- Plain-text document sources:
--- START ---
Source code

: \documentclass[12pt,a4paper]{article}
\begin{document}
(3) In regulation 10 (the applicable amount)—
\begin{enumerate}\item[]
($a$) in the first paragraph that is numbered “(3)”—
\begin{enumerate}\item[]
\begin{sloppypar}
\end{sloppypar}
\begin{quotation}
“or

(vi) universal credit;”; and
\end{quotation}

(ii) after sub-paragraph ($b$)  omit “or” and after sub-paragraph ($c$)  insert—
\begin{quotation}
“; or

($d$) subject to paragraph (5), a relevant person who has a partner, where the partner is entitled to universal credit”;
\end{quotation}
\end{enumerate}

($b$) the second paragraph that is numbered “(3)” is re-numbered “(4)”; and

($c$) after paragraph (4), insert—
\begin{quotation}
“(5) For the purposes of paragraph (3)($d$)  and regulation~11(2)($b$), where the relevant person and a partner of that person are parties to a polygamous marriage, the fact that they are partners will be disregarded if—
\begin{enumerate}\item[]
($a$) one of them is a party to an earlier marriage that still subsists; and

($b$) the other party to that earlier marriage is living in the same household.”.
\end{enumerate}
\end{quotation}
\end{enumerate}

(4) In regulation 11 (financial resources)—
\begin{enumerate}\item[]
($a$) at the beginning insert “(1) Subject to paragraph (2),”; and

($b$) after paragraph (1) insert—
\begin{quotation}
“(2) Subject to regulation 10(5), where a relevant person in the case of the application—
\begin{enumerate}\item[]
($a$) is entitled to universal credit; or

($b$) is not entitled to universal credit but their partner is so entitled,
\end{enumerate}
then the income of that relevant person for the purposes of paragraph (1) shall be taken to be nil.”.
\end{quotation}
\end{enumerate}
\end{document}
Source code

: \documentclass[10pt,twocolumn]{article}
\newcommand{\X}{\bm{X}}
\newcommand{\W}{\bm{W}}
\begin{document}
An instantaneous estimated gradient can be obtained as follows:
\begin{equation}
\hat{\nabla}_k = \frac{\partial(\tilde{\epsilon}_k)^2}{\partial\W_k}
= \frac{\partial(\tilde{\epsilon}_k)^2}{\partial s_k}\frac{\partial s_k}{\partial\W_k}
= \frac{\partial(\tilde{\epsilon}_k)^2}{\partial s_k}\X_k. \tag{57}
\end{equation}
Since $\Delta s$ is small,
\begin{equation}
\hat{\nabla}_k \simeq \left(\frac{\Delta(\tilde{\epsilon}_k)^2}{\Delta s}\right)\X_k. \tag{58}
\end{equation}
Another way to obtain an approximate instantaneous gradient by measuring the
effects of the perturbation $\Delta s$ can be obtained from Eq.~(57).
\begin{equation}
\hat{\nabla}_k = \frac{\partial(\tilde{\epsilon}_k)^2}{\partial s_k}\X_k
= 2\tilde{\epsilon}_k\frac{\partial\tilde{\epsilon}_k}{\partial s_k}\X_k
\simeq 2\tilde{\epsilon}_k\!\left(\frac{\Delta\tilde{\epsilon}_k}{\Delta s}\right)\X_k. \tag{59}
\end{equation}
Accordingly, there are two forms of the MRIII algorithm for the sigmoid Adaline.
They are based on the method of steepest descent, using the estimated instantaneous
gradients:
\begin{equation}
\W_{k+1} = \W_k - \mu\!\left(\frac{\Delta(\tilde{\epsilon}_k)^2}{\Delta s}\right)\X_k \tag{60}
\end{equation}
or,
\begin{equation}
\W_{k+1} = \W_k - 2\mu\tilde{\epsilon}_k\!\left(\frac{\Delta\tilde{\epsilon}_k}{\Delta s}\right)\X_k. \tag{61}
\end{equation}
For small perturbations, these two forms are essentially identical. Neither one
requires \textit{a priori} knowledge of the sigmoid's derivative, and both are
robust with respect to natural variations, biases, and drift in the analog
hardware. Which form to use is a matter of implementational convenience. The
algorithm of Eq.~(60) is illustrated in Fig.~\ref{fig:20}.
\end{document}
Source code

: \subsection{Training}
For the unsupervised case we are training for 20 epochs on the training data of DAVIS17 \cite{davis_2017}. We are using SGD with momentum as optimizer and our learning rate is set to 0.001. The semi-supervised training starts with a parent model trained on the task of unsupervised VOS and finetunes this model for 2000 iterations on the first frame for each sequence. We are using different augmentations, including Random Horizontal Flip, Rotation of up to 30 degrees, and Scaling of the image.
--- END ---
Copy each line above that contains the word "party".

($a$) one of them is a party to an earlier marriage that still subsists; and
($b$) the other party to that earlier marriage is living in the same household.”.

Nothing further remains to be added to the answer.